◆ ACTIVITY: Though the entries contain pictures, the copy you make should hold only the rest, exactly as written.

─── AVAILABLE DATA ───

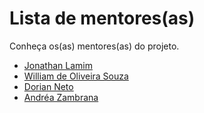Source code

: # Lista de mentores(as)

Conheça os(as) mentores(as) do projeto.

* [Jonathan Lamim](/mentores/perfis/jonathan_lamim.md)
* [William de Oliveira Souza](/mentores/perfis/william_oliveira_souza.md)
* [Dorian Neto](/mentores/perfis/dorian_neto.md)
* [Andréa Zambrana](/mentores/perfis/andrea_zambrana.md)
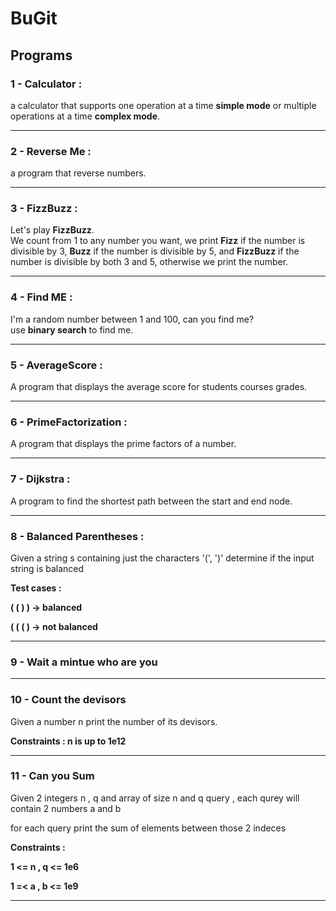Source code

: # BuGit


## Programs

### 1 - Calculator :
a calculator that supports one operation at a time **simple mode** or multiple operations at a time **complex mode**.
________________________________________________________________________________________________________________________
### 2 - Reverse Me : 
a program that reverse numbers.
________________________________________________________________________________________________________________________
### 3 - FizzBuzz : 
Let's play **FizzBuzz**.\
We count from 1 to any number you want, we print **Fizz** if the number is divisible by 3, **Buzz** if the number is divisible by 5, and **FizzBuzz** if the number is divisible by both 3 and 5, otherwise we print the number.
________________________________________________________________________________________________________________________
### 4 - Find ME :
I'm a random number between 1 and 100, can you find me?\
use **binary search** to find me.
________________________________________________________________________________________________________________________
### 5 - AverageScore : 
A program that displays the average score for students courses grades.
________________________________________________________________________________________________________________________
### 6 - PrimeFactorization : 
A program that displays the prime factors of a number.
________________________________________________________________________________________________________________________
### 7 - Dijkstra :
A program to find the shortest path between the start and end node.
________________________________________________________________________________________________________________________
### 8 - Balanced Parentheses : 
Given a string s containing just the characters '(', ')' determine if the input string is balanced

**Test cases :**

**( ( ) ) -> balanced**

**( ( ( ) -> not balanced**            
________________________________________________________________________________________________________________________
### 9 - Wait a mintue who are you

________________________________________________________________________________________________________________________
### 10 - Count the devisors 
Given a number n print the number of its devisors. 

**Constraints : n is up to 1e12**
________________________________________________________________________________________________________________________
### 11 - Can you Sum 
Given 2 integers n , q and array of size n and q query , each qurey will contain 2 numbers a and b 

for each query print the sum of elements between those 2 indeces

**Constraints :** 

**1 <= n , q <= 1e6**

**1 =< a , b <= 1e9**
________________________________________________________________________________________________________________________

───

◆ SOLUTION FOR THIS EXERCISE:
Source code

: # Lista de mentores(as)

Conheça os(as) mentores(as) do projeto.

* [Jonathan Lamim](/mentores/perfis/jonathan_lamim.md)
* [William de Oliveira Souza](/mentores/perfis/william_oliveira_souza.md)
* [Dorian Neto](/mentores/perfis/dorian_neto.md)
* [Andréa Zambrana](/mentores/perfis/andrea_zambrana.md)
Source code

: # BuGit


## Programs

### 1 - Calculator :
a calculator that supports one operation at a time **simple mode** or multiple operations at a time **complex mode**.
________________________________________________________________________________________________________________________
### 2 - Reverse Me : 
a program that reverse numbers.
________________________________________________________________________________________________________________________
### 3 - FizzBuzz : 
Let's play **FizzBuzz**.\
We count from 1 to any number you want, we print **Fizz** if the number is divisible by 3, **Buzz** if the number is divisible by 5, and **FizzBuzz** if the number is divisible by both 3 and 5, otherwise we print the number.
________________________________________________________________________________________________________________________
### 4 - Find ME :
I'm a random number between 1 and 100, can you find me?\
use **binary search** to find me.
________________________________________________________________________________________________________________________
### 5 - AverageScore : 
A program that displays the average score for students courses grades.
________________________________________________________________________________________________________________________
### 6 - PrimeFactorization : 
A program that displays the prime factors of a number.
________________________________________________________________________________________________________________________
### 7 - Dijkstra :
A program to find the shortest path between the start and end node.
________________________________________________________________________________________________________________________
### 8 - Balanced Parentheses : 
Given a string s containing just the characters '(', ')' determine if the input string is balanced

**Test cases :**

**( ( ) ) -> balanced**

**( ( ( ) -> not balanced**            
________________________________________________________________________________________________________________________
### 9 - Wait a mintue who are you

________________________________________________________________________________________________________________________
### 10 - Count the devisors 
Given a number n print the number of its devisors. 

**Constraints : n is up to 1e12**
________________________________________________________________________________________________________________________
### 11 - Can you Sum 
Given 2 integers n , q and array of size n and q query , each qurey will contain 2 numbers a and b 

for each query print the sum of elements between those 2 indeces

**Constraints :** 

**1 <= n , q <= 1e6**

**1 =< a , b <= 1e9**
________________________________________________________________________________________________________________________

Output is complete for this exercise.